4) The final page is then returned to your browser.
I would say that its not the fact that ASP is slow (it isn't that slow). The delay comes from stage 2 - accessing several other pages which always takes at least a second. The fact you are accessing several sites multiplies the time factor.
What I would suggest you do is cache the data you retrieve, and only update this cache once per hour, for instance. Visitors to your site will only experience a delay the first time the data is retrieved. After that, the page should be delivered almost instantaneously.
HTH,
JP
I'm currently building a comparison site, but most of the data is provided by the suppliers as CSV files or I use a crawler that gets all the prices each night. If the prices in the market you are targetting don't change during the day then this may be a solution to improve access times.

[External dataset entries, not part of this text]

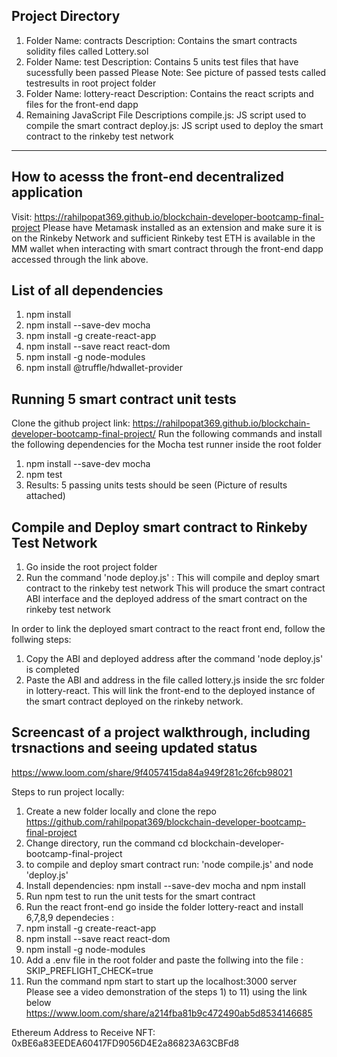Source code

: 
Project Directory 
--------------------------------------------------------------------------------------------------------
1) Folder Name: contracts
     Description: Contains the smart contracts solidity files called Lottery.sol
2) Folder Name: test
     Description: Contains 5 units test files that have sucessfully been passed
     Please Note: See picture of passed tests called testresults in root project folder
3) Folder Name: lottery-react
    Description: Contains the react scripts and files for the front-end dapp 
4) Remaining JavaScript File Descriptions
    compile.js: JS script used to compile the smart contract
    deploy.js: JS script used to deploy the smart contract to the rinkeby test network
   
----------------------------------------------------------------------------------
How to acesss the front-end decentralized application 
----------------------------------------------------------------------------------
Visit: https://rahilpopat369.github.io/blockchain-developer-bootcamp-final-project
Please have Metamask installed as an extension and make sure it is on the Rinkeby Network and sufficient Rinkeby test ETH is available in the MM wallet when interacting with smart contract through the front-end dapp accessed through the link above.

List of all dependencies
-----------------------------------------------------------------------------------
1) npm install 
2) npm install --save-dev mocha 
3) npm install -g create-react-app 
4) npm install --save react react-dom
5) npm install -g node-modules
6) npm install @truffle/hdwallet-provider

Running 5 smart contract unit tests
-----------------------------------------------
Clone the github project link: https://rahilpopat369.github.io/blockchain-developer-bootcamp-final-project/
Run the following commands and install the following dependencies for the Mocha test runner inside the root folder 
1) npm install --save-dev mocha
2) npm test 
3) Results: 5 passing units tests should be seen (Picture of results attached)

Compile and Deploy smart contract to Rinkeby Test Network
-----------------------------------------------
1) Go inside the root project folder
2) Run the command 'node deploy.js' : This will compile and deploy smart contract to the rinkeby test network 
This will produce the smart contract ABI interface and the deployed address of the smart contract on the rinkeby test network 

In order to link the deployed smart contract to the react front end, follow the follwing steps:
1) Copy the ABI and deployed address after the command 'node deploy.js' is completed
2) Paste the ABI and address in the file called lottery.js inside the src folder in lottery-react. This will link the front-end to the deployed instance of the smart contract deployed on the rinkeby network. 

Screencast of a project walkthrough, including trsnactions and seeing updated status 
-----------------------------------------------
https://www.loom.com/share/9f4057415da84a949f281c26fcb98021

Steps to run project locally:
1) Create a new folder locally and clone the repo https://github.com/rahilpopat369/blockchain-developer-bootcamp-final-project
2) Change directory, run the command cd blockchain-developer-bootcamp-final-project
3) to compile and deploy smart contract run: 'node compile.js' and node 'deploy.js'
4) Install dependencies: npm install --save-dev mocha and npm install 
5) Run npm test to run the unit tests for the smart contract
6) Run the react front-end go inside the folder lottery-react and install 6,7,8,9 dependecies :
7) npm install -g create-react-app 
8) npm install --save react react-dom
9) npm install -g node-modules
10) Add a .env file in the root folder and paste the follwing into the file : SKIP_PREFLIGHT_CHECK=true 
11) Run the command npm start to start up the localhost:3000 server
Please see a video demonstration of the steps 1) to 11) using the link below
https://www.loom.com/share/a214fba81b9c472490ab5d8534146685

Ethereum Address to Receive NFT: 0xBE6a83EEDEA60417FD9056D4E2a86823A63CBFd8
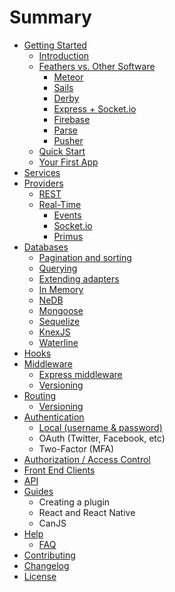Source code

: # Summary

* [Getting Started](README.md)
   * [Introduction](getting-started/readme.md)
   * [Feathers vs. Other Software](getting-started/vs/readme.md)
       * [Meteor](getting-started/vs/meteor.md)
       * [Sails](getting-started/vs/sails.md)
       * [Derby](getting-started/vs/derby.md)
       * [Express + Socket.io](getting-started/vs/express-socketio.md)
       * [Firebase](getting-started/vs/firebase.md)
       * [Parse](getting-started/vs/parse.md)
       * [Pusher](getting-started/vs/pusher.md)
   * [Quick Start](getting-started/quick-start.md)
   * [Your First App](getting-started/your-first-app.md)
* [Services](services/readme.md)
* [Providers](providers/readme.md)
   * [REST](providers/rest.md)
   * [Real-Time](providers/real-time/readme.md)
       * [Events](providers/real-time/events.md)
       * [Socket.io](providers/real-time/socket-io.md)
       * [Primus](providers/real-time/primus.md)
* [Databases](databases/readme.md)
   * [Pagination and sorting](databases/pagination.md)
   * [Querying](databases/querying.md)
   * [Extending adapters](databases/extending.md)
   * [In Memory](databases/memory.md)
   * [NeDB](databases/nedb.md)
   * [Mongoose](databases/mongoose.md)
   * [Sequelize](databases/sequelize.md)
   * [KnexJS](databases/knexjs.md)
   * [Waterline](databases/waterline.md)
* [Hooks](hooks/readme.md)
* [Middleware](middleware/readme.md)
   * [Express middleware](middleware/express.md)
   * [Versioning](versioning.md)
* [Routing](routing/readme.md)
   * [Versioning](routing/versioning.md)
* [Authentication](authentication/readme.md)
   * [Local (username & password)](authentication/local.md)
   * OAuth (Twitter, Facebook, etc)
   * Two-Factor (MFA)
* [Authorization / Access Control](authorization/readme.md)
* [Front End Clients](clients/readme.md)
* [API](api/readme.md)
* [Guides](guides/readme.md)
   * Creating a plugin
   * React and React Native
   * CanJS
* [Help](help/readme.md)
   * [FAQ](faq.md)
* [Contributing](contributing.md)
* [Changelog](changelog.md)
* [License](license.md)
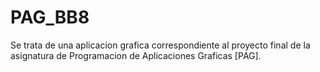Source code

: # PAG_BB8
Se trata de una aplicacion grafica correspondiente al proyecto final de la asignatura de Programacion de Aplicaciones Graficas [PAG].
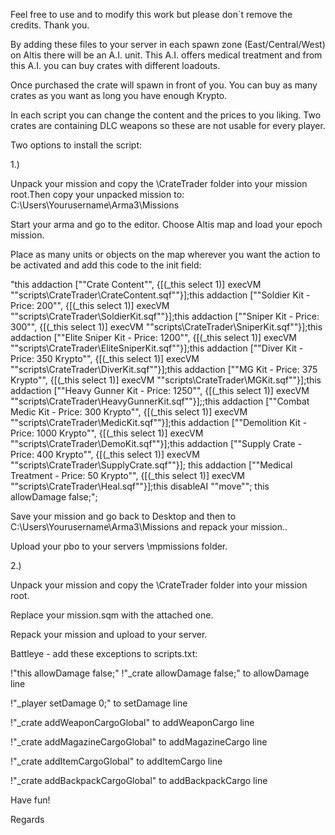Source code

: Feel free to use and to modify this work but please don`t remove the credits. Thank you.


By adding these files to your server in each spawn zone (East/Central/West) on Altis there will be an A.I. unit. This A.I. offers medical treatment and from this A.I. you can buy crates with different loadouts. 

Once purchased the crate will spawn in front of you. You can buy as many crates as you want as long you have enough Krypto.

In each script you can change the content and the prices to you liking. Two crates are containing DLC weapons so these are not usable for every player.


Two options to install the script:

1.)

Unpack your mission and copy the \CrateTrader folder into your mission root.Then copy your unpacked mission to: C:\Users\Yourusername\Arma3\Missions

Start your arma and go to the editor. Choose Altis map and load your epoch mission.

Place as many units or objects on the map wherever you want the action to be activated and add this code to the init field:

"this addaction [""Crate Content"", {[(_this select 1)] execVM ""scripts\CrateTrader\CrateContent.sqf""}];this addaction [""Soldier Kit - Price: 200"", {[(_this select 1)] execVM ""scripts\CrateTrader\SoldierKit.sqf""}];this addaction [""Sniper Kit - Price: 300"", {[(_this select 1)] execVM ""scripts\CrateTrader\SniperKit.sqf""}];this addaction [""Elite Sniper Kit - Price: 1200"", {[(_this select 1)] execVM ""scripts\CrateTrader\EliteSniperKit.sqf""}];this addaction [""Diver Kit - Price: 350 Krypto"", {[(_this select 1)] execVM ""scripts\CrateTrader\DiverKit.sqf""}];this addaction [""MG Kit - Price: 375 Krypto"", {[(_this select 1)] execVM ""scripts\CrateTrader\MGKit.sqf""}];this addaction [""Heavy Gunner Kit - Price: 1250"", {[(_this select 1)] execVM ""scripts\CrateTrader\HeavyGunnerKit.sqf""}];;this addaction [""Combat Medic Kit - Price: 300 Krypto"", {[(_this select 1)] execVM ""scripts\CrateTrader\MedicKit.sqf""}];this addaction [""Demolition Kit - Price: 1000 Krypto"", {[(_this select 1)] execVM ""scripts\CrateTrader\DemoKit.sqf""}];this addaction [""Supply Crate - Price: 400 Krypto"", {[(_this select 1)] execVM ""scripts\CrateTrader\SupplyCrate.sqf""}]; this addaction [""Medical Treatment - Price: 50 Krypto"", {[(_this select 1)] execVM ""scripts\CrateTrader\Heal.sqf""}];this disableAI ""move""; this allowDamage false;";

Save your mission and go back to Desktop and then to C:\Users\Yourusername\Arma3\Missions and repack your mission..

Upload your pbo to your servers \mpmissions folder.



2.)

Unpack your mission and copy the \CrateTrader folder into your mission root.

Replace your mission.sqm with the attached one.

Repack your mission and upload to your server.



Battleye - add these exceptions to scripts.txt: 

!"this allowDamage false;" !"_crate allowDamage false;"  to allowDamage line

!"_player setDamage 0;" to setDamage line
 
!"_crate addWeaponCargoGlobal" to addWeaponCargo line

!"_crate addMagazineCargoGlobal" to addMagazineCargo line

!"_crate addItemCargoGlobal" to addItemCargo line

!"_crate addBackpackCargoGlobal" to addBackpackCargo line


Have fun!

Regards
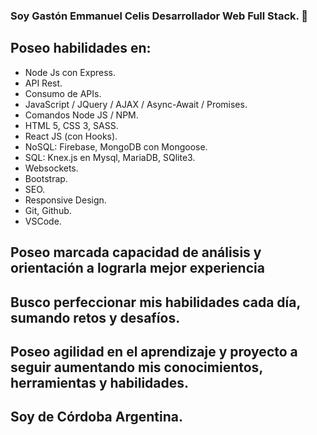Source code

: ### Soy Gastón Emmanuel Celis Desarrollador Web Full Stack. 👋

## Poseo habilidades en:
- Node Js con Express.
- API Rest.
- Consumo de APIs.
- JavaScript / JQuery / AJAX / Async-Await / Promises.
- Comandos Node JS / NPM.
- HTML 5, CSS 3, SASS.
- React JS (con Hooks).
- NoSQL: Firebase, MongoDB con Mongoose.
- SQL: Knex.js en Mysql, MariaDB, SQlite3.
- Websockets.
- Bootstrap.
- SEO.
- Responsive Design.
- Git, Github.
- VSCode.

## Poseo marcada capacidad de análisis y orientación a lograrla mejor experiencia
## Busco perfeccionar mis habilidades cada día, sumando retos y desafíos.
## Poseo agilidad en el aprendizaje y proyecto a seguir aumentando mis conocimientos, herramientas y habilidades.
## Soy de Córdoba Argentina.
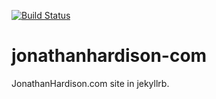 [![Build Status](https://travis-ci.org/jmhardison/jonathanhardison-com.svg)](https://travis-ci.org/jmhardison/jonathanhardison-com)

# jonathanhardison-com
JonathanHardison.com site in jekyllrb.
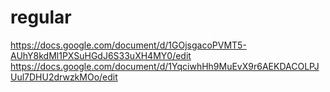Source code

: # regular
https://docs.google.com/document/d/1GOjsgacoPVMT5-AUhY8kdMl1PXSuHGdJ6S33uXH4MY0/edit
https://docs.google.com/document/d/1YqciwhHh9MuEvX9r6AEKDACOLPJUul7DHU2drwzkMOo/edit
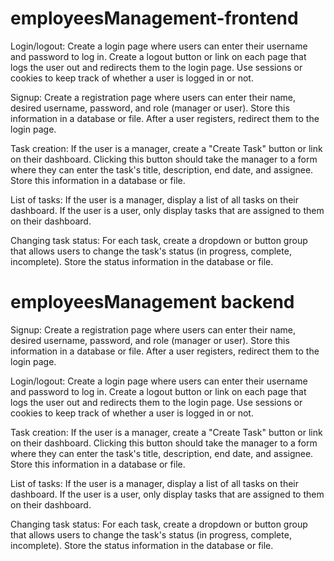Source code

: 
# employeesManagement-frontend
Login/logout:
Create a login page where users can enter their username and password to log in. Create a logout button or link on each page that logs the user out and redirects them to the login page. Use sessions or cookies to keep track of whether a user is logged in or not.

Signup:
Create a registration page where users can enter their name, desired username, password, and role (manager or user). Store this information in a database or file. After a user registers, redirect them to the login page.

Task creation:
If the user is a manager, create a "Create Task" button or link on their dashboard. Clicking this button should take the manager to a form where they can enter the task's title, description, end date, and assignee. Store this information in a database or file.

List of tasks:
If the user is a manager, display a list of all tasks on their dashboard. If the user is a user, only display tasks that are assigned to them on their dashboard.

Changing task status:
For each task, create a dropdown or button group that allows users to change the task's status (in progress, complete, incomplete). Store the status information in the database or file.


# employeesManagement backend

Signup:
Create a registration page where users can enter their name, desired username, password, and role (manager or user). Store this information in a database or file. After a user registers, redirect them to the login page.

Login/logout:
Create a login page where users can enter their username and password to log in. Create a logout button or link on each page that logs the user out and redirects them to the login page. Use sessions or cookies to keep track of whether a user is logged in or not.

Task creation:
If the user is a manager, create a "Create Task" button or link on their dashboard. Clicking this button should take the manager to a form where they can enter the task's title, description, end date, and assignee. Store this information in a database or file.

List of tasks:
If the user is a manager, display a list of all tasks on their dashboard. If the user is a user, only display tasks that are assigned to them on their dashboard.

Changing task status:
For each task, create a dropdown or button group that allows users to change the task's status (in progress, complete, incomplete). Store the status information in the database or file.
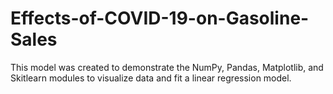 # Effects-of-COVID-19-on-Gasoline-Sales
This model was created to demonstrate the NumPy, Pandas, Matplotlib, and Skitlearn modules to visualize data and fit a linear regression model.
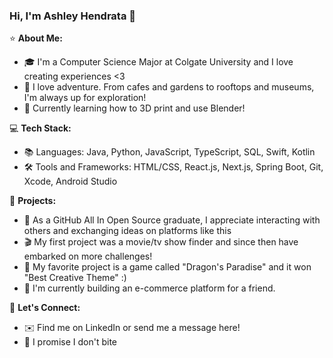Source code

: ### Hi, I'm Ashley Hendrata 👋

⭐️ **About Me:**
- 🎓 I'm a Computer Science Major at Colgate University and I love creating experiences <3
- 🚗 I love adventure. From cafes and gardens to rooftops and museums, I'm always up for exploration!
- 🧱 Currently learning how to 3D print and use Blender!

💻 **Tech Stack:**
- 📚 Languages: Java, Python, JavaScript, TypeScript, SQL, Swift, Kotlin
- 🛠️ Tools and Frameworks: HTML/CSS, React.js, Next.js, Spring Boot, Git, Xcode, Android Studio

🚀 **Projects:**
- 🎉 As a GitHub All In Open Source graduate, I appreciate interacting with others and exchanging ideas on platforms like this
- 🎬 My first project was a movie/tv show finder and since then have embarked on more challenges!
- 🐉 My favorite project is a game called "Dragon's Paradise" and it won "Best Creative Theme" :)
- 🛒 I'm currently building an e-commerce platform for a friend.

🙌 **Let's Connect:**
- ✉️ Find me on LinkedIn or send me a message here!
- 💜 I promise I don't bite

<!--
**ashhendrata/ashhendrata** is a ✨ _special_ ✨ repository because its `README.md` (this file) appears on your GitHub profile.

Here are some ideas to get you started:

- 🔭 I’m currently working on ...
- 🌱 I’m currently learning ...
- 👯 I’m looking to collaborate on ...
- 🤔 I’m looking for help with ...
- 💬 Ask me about ...
- 📫 How to reach me: ...
- 😄 Pronouns: ...
- ⚡ Fun fact: ...
-->
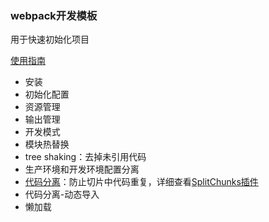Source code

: ### webpack开发模板

用于快速初始化项目

[使用指南](https://webpack.docschina.org/guides/code-splitting/)

* 安装
* 初始化配置
* 资源管理
* 输出管理
* 开发模式
* 模块热替换
* tree shaking：去掉未引用代码
* 生产环境和开发环境配置分离
* [代码分离](https://webpack.docschina.org/guides/code-splitting/)：防止切片中代码重复，详细查看[SplitChunks插件](https://webpack.docschina.org/plugins/split-chunks-plugin/)
* 代码分离-动态导入
* 懒加载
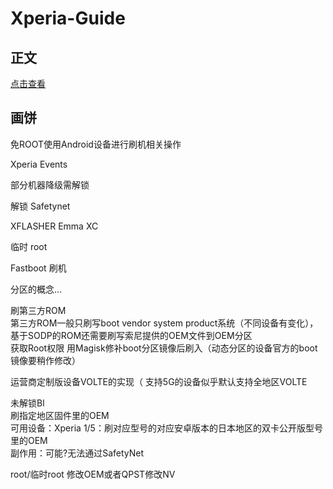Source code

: # Xperia-Guide

## 正文
[点击查看](./doc/README.md)

## 画饼

免ROOT使用Android设备进行刷机相关操作

Xperia Events

部分机器降级需解锁

解锁
Safetynet

XFLASHER
Emma
XC

临时 root

Fastboot 刷机    

分区的概念...

  刷第三方ROM  
  第三方ROM一般只刷写boot vendor system product系统（不同设备有变化），基于SODP的ROM还需要刷写索尼提供的OEM文件到OEM分区  
  获取Root权限 用Magisk修补boot分区镜像后刷入（动态分区的设备官方的boot镜像要稍作修改）  
 
 运营商定制版设备VOLTE的实现（ 支持5G的设备似乎默认支持全地区VOLTE  

   未解锁Bl   
   刷指定地区固件里的OEM  
    可用设备：Xperia 1/5：刷对应型号的对应安卓版本的日本地区的双卡公开版型号里的OEM  
    副作用：可能?无法通过SafetyNet  

  root/临时root
  修改OEM或者QPST修改NV  

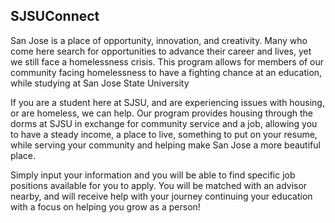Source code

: ## SJSUConnect

San Jose is a place of opportunity, innovation, and creativity. Many who come here search for opportunities to advance their career and lives, yet we still face a homelessness crisis. This program allows for members of our community facing homelessness to have a fighting chance at an education, while studying at San Jose State University

If you are a student here at SJSU, and are experiencing issues with housing, or are homeless, we can help. Our program provides housing through the dorms at SJSU in exchange for community service and a job, allowing you to have a steady income, a place to live, something to put on your resume, while serving your community and helping make San Jose a more beautiful place.

Simply input your information and you will be able to find specific job positions available for you to apply. You will be matched with an advisor nearby, and will receive help with your journey continuing your education with a focus on helping you grow as a person!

Ah, thanks, but it'll still be very slow with displaying the uncached results. I mean, if nobody waits 2 min, no results will get cached :)
Well what I would do is:
1) Hold results in cache
2) Everytime the page is accessed,
a) display the results from cache.
b) check to see if the cache is still "current", e.g. last cache update < 60 minutes.
c) If not, then update cache time to current time.
d) Run procedure to fetch results from external sites and update cache.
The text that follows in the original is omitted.